__PROBLEM DETAILS__. What is the number of lines below that include "nonumberlist"? Give that number alone.

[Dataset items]
----------

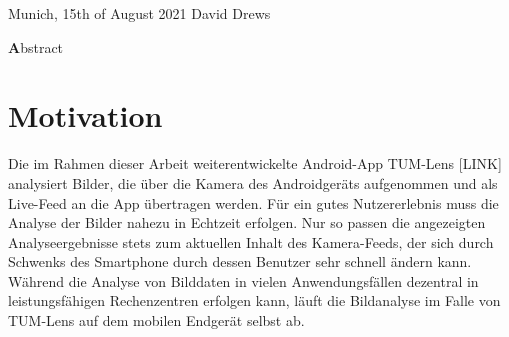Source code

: \documentclass[
			   fontsize=11pt,
               paper=a4,
               bibliography=totoc,
               idxtotoc,
               headsepline,
               footsepline,
               footinclude=false,
               BCOR=12mm,
               DIV=13,
               openany,   %
               ]
               {scrbook}
\def\author{David Drews}
\def\date{15th of August 2021}
\begin{document}
\vspace{15mm}
\noindent
Munich, \date \hspace{5cm} \author
\cleardoubleemptypage


{}
\vspace*{2cm}
\begin{center}
    {\Large \textbf Abstract}
\end{center}
\vspace{1cm}

\lipsum[2]

\cleardoublepage


\printglossary[type=\acronymtype,nonumberlist]
\cleardoublepage

\printglossary[nonumberlist]
\cleardoublepage


\tableofcontents
\thispagestyle{empty}
\cleardoubleemptypage


\mainmatter
\chapter{Motivation}

Die im Rahmen dieser Arbeit weiterentwickelte Android-App TUM-Lens [LINK] analysiert Bilder, die über die Kamera des Androidgeräts aufgenommen und als Live-Feed an die App übertragen werden. Für ein gutes Nutzererlebnis muss die Analyse der Bilder nahezu in Echtzeit erfolgen. Nur so passen die angezeigten Analyseergebnisse stets zum aktuellen Inhalt des Kamera-Feeds, der sich durch Schwenks des Smartphone durch dessen Benutzer sehr schnell ändern kann. Während die Analyse von Bilddaten in vielen Anwendungsfällen dezentral in leistungsfähigen Rechenzentren erfolgen kann, läuft die Bildanalyse im Falle von TUM-Lens auf dem mobilen Endgerät selbst ab.
\end{document}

----------

__RESULT OF THE TASK__. 2